What Stevens and Smith have done, though, is defy the idea that all glory fades with the merciless erosion of skills, and that every professional athlete must answer to what Robert Penn Warren called “the awful responsibility of time.” At least for now.

In Stevens’s case, time had already had its way with his damaged knees, costing him seven years worth of what could have been a highly profitable run as a mature rider in his 40s. Smith, for his part, has manufactured nothing less than a small medical miracle in rehabilitating two fractured vertebrae sustained in a 1998 accident at Saratoga, when he was given the choice of surgery and declined. Since then, he has maintained a rigorous conditioning routine that gives support to the damaged spine.

“He’s been an inspiration for my comeback,” said Stevens, who returned to the saddle on Jan. 6. “To watch this guy work out shows his love and devotion to the sport. What he does to keep himself fit he has to do because of his back injury. I think he knows that if he was to stop he’d be in a lot of pain.”

Most riders are in awe of Smith’s gym rat dedication.

“Nobody can stay with him,” Stevens said. “He’s a freak. Very intense. When he started, Mike was light and he wanted to get bigger and stronger. Now he looks like a body builder, in perfect proportion. With me, if I did the same kind of weights he does I’d just get too thick. I’m built like my dad, barrel chest and big shoulders.”

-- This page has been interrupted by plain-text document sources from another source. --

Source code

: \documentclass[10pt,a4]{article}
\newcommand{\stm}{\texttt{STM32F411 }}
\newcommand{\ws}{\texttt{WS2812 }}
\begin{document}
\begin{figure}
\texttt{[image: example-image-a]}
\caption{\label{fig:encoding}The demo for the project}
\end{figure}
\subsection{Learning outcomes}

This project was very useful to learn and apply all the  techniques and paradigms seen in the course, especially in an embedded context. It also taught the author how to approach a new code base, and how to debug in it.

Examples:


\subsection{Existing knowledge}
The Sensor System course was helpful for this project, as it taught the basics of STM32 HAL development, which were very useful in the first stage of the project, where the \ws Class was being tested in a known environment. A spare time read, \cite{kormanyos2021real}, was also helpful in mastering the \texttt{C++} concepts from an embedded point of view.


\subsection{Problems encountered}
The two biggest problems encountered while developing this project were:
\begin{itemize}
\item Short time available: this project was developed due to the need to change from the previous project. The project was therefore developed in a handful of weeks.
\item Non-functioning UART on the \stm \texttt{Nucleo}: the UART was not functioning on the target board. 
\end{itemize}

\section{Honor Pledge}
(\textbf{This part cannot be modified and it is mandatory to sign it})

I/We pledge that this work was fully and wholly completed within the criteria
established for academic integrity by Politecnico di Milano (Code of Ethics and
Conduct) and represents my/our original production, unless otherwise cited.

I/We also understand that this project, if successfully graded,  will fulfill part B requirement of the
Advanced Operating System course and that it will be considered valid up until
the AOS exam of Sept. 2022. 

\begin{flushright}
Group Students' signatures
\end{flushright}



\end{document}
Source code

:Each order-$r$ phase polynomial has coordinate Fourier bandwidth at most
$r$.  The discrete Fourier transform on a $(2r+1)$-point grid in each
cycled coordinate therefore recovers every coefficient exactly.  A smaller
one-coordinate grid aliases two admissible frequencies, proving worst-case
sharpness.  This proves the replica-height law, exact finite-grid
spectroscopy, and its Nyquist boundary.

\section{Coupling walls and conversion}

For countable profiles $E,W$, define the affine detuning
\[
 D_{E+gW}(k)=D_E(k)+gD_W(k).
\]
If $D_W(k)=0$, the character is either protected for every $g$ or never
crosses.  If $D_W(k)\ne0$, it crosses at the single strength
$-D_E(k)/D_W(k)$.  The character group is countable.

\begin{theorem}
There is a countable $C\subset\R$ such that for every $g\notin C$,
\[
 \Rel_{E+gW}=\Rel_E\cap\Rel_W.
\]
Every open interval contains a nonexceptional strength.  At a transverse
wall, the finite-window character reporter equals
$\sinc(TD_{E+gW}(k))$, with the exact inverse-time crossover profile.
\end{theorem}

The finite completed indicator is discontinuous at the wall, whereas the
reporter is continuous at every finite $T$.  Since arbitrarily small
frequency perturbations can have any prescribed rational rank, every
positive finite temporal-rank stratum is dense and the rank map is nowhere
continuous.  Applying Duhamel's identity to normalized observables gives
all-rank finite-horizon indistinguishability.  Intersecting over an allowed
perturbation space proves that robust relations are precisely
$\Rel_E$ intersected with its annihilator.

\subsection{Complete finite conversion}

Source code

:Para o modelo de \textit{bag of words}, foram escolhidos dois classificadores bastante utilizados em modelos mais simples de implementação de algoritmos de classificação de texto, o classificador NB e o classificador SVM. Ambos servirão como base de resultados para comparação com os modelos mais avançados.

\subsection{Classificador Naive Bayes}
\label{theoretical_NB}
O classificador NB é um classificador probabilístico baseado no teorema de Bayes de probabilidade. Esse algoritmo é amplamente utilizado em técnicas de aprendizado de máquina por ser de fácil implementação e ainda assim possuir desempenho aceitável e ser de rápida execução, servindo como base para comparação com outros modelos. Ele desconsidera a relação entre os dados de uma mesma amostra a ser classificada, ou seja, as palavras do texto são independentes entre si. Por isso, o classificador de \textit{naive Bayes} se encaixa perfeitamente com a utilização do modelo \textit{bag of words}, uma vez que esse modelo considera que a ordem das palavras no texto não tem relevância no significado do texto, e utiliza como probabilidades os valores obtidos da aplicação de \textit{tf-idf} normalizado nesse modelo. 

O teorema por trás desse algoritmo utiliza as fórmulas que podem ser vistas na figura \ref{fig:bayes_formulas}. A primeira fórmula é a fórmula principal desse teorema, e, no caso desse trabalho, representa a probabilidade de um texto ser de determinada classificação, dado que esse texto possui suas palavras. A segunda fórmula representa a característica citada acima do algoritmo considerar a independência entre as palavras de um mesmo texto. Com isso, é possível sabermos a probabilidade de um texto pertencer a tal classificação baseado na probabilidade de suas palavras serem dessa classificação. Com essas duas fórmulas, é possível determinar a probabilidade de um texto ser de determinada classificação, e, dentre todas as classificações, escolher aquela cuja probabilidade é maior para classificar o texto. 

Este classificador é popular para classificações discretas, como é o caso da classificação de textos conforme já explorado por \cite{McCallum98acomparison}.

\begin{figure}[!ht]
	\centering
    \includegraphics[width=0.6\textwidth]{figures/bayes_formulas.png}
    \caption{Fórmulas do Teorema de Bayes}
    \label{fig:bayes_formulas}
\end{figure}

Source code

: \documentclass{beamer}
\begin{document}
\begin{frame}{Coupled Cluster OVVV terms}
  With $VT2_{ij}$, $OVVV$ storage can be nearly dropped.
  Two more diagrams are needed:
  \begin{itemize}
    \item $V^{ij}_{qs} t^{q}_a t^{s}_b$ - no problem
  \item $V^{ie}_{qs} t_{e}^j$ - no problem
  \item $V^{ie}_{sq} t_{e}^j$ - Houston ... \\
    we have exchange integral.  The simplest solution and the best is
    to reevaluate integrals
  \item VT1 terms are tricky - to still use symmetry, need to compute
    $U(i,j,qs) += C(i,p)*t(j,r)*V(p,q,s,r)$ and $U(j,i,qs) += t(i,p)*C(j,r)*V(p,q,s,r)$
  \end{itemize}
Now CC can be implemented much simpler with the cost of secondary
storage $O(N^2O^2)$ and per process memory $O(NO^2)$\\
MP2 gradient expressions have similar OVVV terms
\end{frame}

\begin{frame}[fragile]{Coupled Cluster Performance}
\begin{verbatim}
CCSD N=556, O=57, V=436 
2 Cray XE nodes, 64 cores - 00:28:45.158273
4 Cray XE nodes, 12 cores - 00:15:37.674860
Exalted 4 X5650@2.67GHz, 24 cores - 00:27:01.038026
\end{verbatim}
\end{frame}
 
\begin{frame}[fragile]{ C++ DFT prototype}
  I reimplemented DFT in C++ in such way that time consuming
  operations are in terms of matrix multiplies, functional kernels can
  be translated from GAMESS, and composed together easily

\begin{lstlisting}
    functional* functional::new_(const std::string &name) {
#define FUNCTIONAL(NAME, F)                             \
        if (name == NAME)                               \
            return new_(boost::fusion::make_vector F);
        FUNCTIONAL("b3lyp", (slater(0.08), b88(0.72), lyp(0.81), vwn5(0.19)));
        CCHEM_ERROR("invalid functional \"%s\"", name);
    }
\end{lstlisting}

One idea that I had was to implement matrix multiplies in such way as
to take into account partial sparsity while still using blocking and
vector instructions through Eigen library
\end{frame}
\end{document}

When Stevens retired in 2005, he had won 4,888 races, two national championships, eight Triple Crown events, and eight Breeders’ Cups. At that same point in time, Smith had won 4,520 races, two national championships, the Kentucky Derby, the Preakness, and 10 Breeders’ Cups.

While Stevens was on the sidelines, veering to a career as a racing broadcaster and actor, Smith won another seven Breeders’ Cup events, added the Belmont Stakes to his resume , and enjoyed a giddy three-year affair with Zenyatta.

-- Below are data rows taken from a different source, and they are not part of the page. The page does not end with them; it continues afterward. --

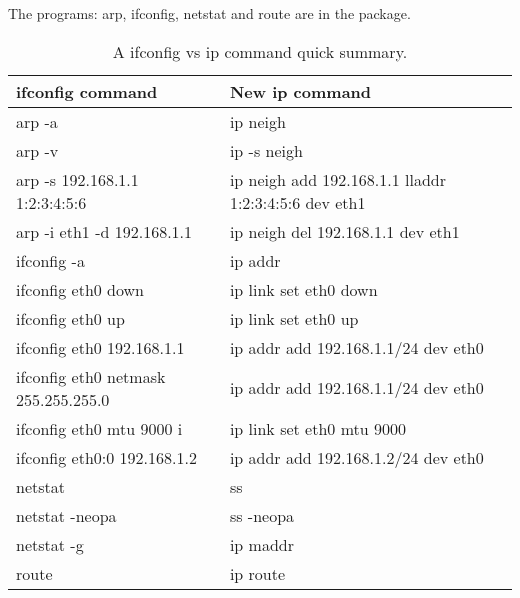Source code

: The programs: arp, ifconfig, netstat and route are in the 
package.

\begin{table}[h!]
\centering
\begingroup \fontsize{10pt}{10pt}
\selectfont
\begin{tabular}{| l | l |}
\hline
ifconfig command & New ip command   \\
\hline
arp -a                              & ip neigh    \\ 
arp -v                              & ip -s neigh    \\ 
arp -s 192.168.1.1 1:2:3:4:5:6      & ip neigh add 192.168.1.1 lladdr 1:2:3:4:5:6 dev eth1    \\ 
arp -i eth1 -d 192.168.1.1          & ip neigh del 192.168.1.1 dev eth1    \\ 
ifconfig -a                         & ip addr    \\ 
ifconfig eth0 down                  & ip link set eth0 down    \\ 
ifconfig eth0 up                    & ip link set eth0 up    \\ 
ifconfig eth0 192.168.1.1           & ip addr add 192.168.1.1/24 dev eth0    \\ 
ifconfig eth0 netmask 255.255.255.0 & ip addr add 192.168.1.1/24 dev eth0    \\ 
ifconfig eth0 mtu 9000 i            & ip link set eth0 mtu 9000    \\ 
ifconfig eth0:0 192.168.1.2         & ip addr add 192.168.1.2/24 dev eth0    \\ 
netstat                             & ss    \\ 
netstat -neopa                      & ss -neopa    \\ 
netstat -g                          & ip maddr    \\ 
route                               & ip route    \\ 
\hline
\end{tabular}
\endgroup
\caption[Net-tools vs IProute2]{A ifconfig vs ip command quick summary.}
\label{table:ifconfigvsipcommand}
\end{table}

“I know,” Stevens said. “I was watching him. For my money, there’s nobody better when the stakes are high.”

The admiration is mutual.

“I think Gary’s come back the right way,” Smith said. “He looks better than before he retired, in a whole lot better shape. I couldn’t believe the difference. I mean, the muscle memory would still be there with a guy like him. It just was underneath a couple layers.

“It’s just fun having him back in the room,” Smith added. “Watching him ride pumps me up. You hear athletes say how much they love to play with a great player because it brings their game up to a different level, and he does that.”

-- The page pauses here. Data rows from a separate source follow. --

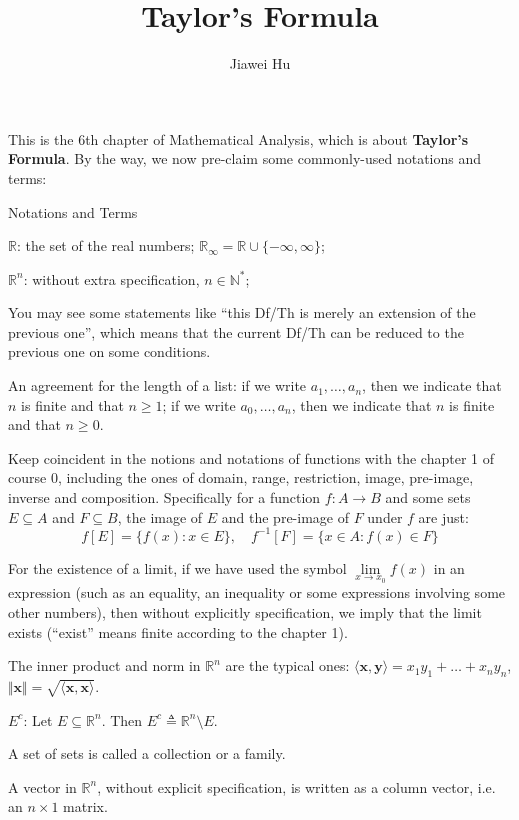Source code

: \documentclass{article}
\title{\LARGE \textbf{Taylor's Formula}}
\author{\large Jiawei Hu}
\begin{document}
\maketitle

This is the 6th chapter of Mathematical Analysis, which is about \textbf{Taylor's Formula}. By the way, we now pre-claim some commonly-used notations and terms:
\begin{Df}{Notations and Terms}
    \begin{compactenum}
        \item $\mathbb{R}$: the set of the real numbers; $\mathbb{R}_\infty = \mathbb{R}\cup\{-\infty, \infty\}$;
        \item $\mathbb{R}^n$: without extra specification, $n\in\mathbb{N}^\ast$; 
        \item You may see some statements like ``this Df/Th is merely an extension of the previous one'', which means that the current Df/Th can be reduced to the previous one on some conditions.
        \item An agreement for the length of a list: if we write $a_1, \dots, a_n$, then we indicate that $n$ is finite and that $n\geq 1$; if we write $a_0, \dots, a_n$, then we indicate that $n$ is finite and that $n\geq 0$.
        \item Keep coincident in the notions and notations of functions with the chapter 1 of course 0, including the ones of domain, range, restriction, image, pre-image, inverse and composition. Specifically for a function $f: A\rightarrow B$ and some sets $E\subseteq A$ and $F\subseteq B$, the image of $E$ and the pre-image of $F$ under $f$ are just:
        $$f[E] = \{f(x): x\in E\},\quad f^{-1}[F] = \{x\in A: f(x)\in F\}$$
        \item For the existence of a limit, if we have used the symbol $\lim\limits_{x\to x_0} f(x)$ in an expression (such as an equality, an inequality or some expressions involving some other numbers), then without explicitly specification, we imply that the limit exists (``exist'' means finite according to the chapter 1).
        \item The inner product and norm in $\mathbb{R}^n$ are the typical ones: $\langle \pmb{x}, \pmb{y}\rangle = x_1y_1 + \dots + x_ny_n$, $\Vert \pmb{x}\Vert = \sqrt{\langle \pmb{x}, \pmb{x}\rangle}$.
        \item $E^c$: Let $E\subseteq\mathbb{R}^n$. Then $E^c\triangleq \mathbb{R}^n\setminus E$.
        \item A set of sets is called a collection or a family.
        \item A vector in $\mathbb{R}^n$, without explicit specification, is written as a column vector, i.e. an $n\times 1$ matrix.
    \end{compactenum}
\end{Df}
\end{document}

Though they have yet to mix it up for high stakes, Smith and Stevens did dominate the Buena Vista.

“It was pretty cool the other day, a couple of old fart Hall of Famers running one-two,” noted Stevens, who was second to Mizdirection and Smith with the Brazilian mare In the Stars. “I would have enjoyed it a lot more being on the winning end. But he took me to school a little bit coming into the lane, and when I got out he was gone.”

Competitive to a fault, they can even compare show biz notes, although Smith, who was part of the “Jockeys” reality show, concedes Stevens (“Seabiscuit,” “Luck”) the advantage.

“No argument there,” Smith said with a laugh. “Although, I did fool myself a couple times.”